- [Source information]:
====
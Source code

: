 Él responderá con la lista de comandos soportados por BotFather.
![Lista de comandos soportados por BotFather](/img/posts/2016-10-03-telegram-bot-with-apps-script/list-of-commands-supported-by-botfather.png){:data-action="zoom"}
====
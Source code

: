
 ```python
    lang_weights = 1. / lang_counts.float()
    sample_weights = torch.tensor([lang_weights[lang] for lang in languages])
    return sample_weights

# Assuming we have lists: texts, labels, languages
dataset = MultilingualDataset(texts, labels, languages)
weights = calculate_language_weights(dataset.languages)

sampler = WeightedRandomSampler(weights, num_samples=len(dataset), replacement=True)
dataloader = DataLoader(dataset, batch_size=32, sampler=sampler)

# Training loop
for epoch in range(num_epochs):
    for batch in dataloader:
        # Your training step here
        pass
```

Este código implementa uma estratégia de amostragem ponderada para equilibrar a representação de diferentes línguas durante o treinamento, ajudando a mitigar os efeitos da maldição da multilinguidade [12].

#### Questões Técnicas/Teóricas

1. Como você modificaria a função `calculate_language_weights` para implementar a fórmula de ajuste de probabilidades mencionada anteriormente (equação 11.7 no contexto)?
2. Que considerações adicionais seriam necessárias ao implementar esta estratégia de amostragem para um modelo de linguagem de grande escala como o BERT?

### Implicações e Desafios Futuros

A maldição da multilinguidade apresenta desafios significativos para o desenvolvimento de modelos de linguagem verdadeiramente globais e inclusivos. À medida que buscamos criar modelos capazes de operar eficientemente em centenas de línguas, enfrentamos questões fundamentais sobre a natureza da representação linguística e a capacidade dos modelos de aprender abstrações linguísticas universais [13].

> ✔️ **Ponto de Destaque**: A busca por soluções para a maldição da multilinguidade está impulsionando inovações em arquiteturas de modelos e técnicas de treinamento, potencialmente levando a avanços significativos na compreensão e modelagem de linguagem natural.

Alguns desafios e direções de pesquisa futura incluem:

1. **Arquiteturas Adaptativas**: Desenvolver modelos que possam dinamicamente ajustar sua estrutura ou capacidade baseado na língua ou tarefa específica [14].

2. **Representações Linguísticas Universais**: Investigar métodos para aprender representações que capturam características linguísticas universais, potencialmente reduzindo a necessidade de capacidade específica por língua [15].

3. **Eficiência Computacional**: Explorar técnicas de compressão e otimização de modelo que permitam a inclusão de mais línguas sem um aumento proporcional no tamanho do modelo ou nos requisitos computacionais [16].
====
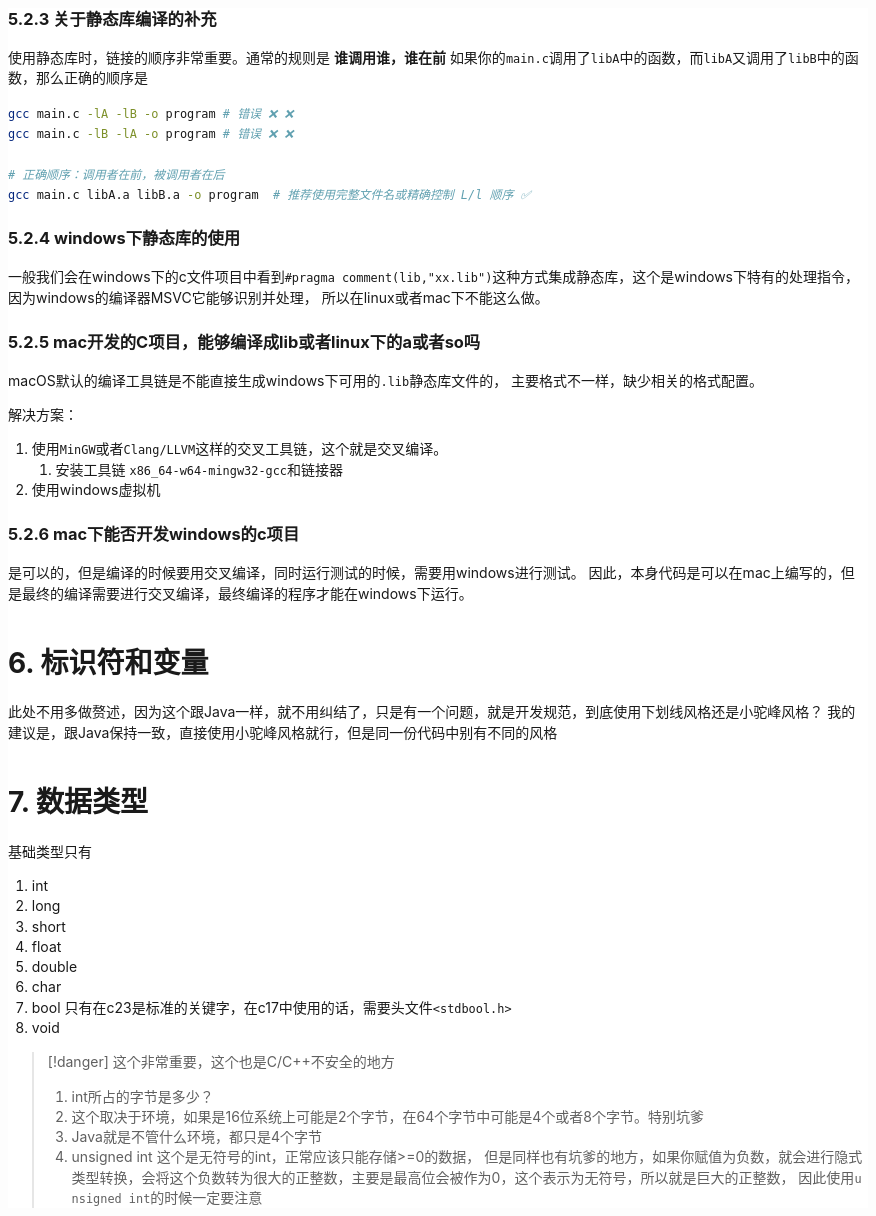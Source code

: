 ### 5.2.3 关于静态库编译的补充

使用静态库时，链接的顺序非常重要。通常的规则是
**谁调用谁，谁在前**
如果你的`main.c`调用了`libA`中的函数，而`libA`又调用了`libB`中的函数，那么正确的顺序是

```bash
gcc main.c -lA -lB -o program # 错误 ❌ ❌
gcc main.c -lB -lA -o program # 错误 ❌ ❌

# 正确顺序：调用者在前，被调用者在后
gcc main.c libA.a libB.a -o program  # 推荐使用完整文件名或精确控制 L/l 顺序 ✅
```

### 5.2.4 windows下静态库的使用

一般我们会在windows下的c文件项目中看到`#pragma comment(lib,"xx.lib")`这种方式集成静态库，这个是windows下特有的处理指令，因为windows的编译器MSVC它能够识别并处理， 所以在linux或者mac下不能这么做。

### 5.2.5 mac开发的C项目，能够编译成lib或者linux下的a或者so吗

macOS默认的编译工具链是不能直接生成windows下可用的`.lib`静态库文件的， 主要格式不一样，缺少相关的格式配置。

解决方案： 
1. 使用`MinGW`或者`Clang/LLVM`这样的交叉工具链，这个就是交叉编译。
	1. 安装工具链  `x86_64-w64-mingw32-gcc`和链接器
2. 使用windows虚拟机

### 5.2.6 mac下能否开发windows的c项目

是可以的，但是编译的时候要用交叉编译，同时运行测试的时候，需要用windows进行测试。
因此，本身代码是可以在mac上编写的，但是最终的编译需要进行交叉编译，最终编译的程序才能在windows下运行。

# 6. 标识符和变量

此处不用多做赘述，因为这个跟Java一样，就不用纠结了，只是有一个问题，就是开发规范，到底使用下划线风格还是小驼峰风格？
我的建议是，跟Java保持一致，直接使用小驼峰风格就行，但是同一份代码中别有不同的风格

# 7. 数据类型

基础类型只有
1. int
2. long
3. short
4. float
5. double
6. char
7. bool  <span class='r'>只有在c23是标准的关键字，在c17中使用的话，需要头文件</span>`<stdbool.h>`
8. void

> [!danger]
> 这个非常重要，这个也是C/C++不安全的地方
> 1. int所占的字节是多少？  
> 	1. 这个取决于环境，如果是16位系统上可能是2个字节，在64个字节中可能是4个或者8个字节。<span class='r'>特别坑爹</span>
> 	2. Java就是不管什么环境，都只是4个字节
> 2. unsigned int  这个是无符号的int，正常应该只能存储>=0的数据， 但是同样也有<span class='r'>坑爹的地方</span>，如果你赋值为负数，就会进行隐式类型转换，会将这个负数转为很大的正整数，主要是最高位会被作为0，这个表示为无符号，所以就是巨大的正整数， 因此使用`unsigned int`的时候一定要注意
====
Return every line from the records above that holds the word "texts".

- [Answer space]:
# Assuming we have lists: texts, labels, languages
dataset = MultilingualDataset(texts, labels, languages)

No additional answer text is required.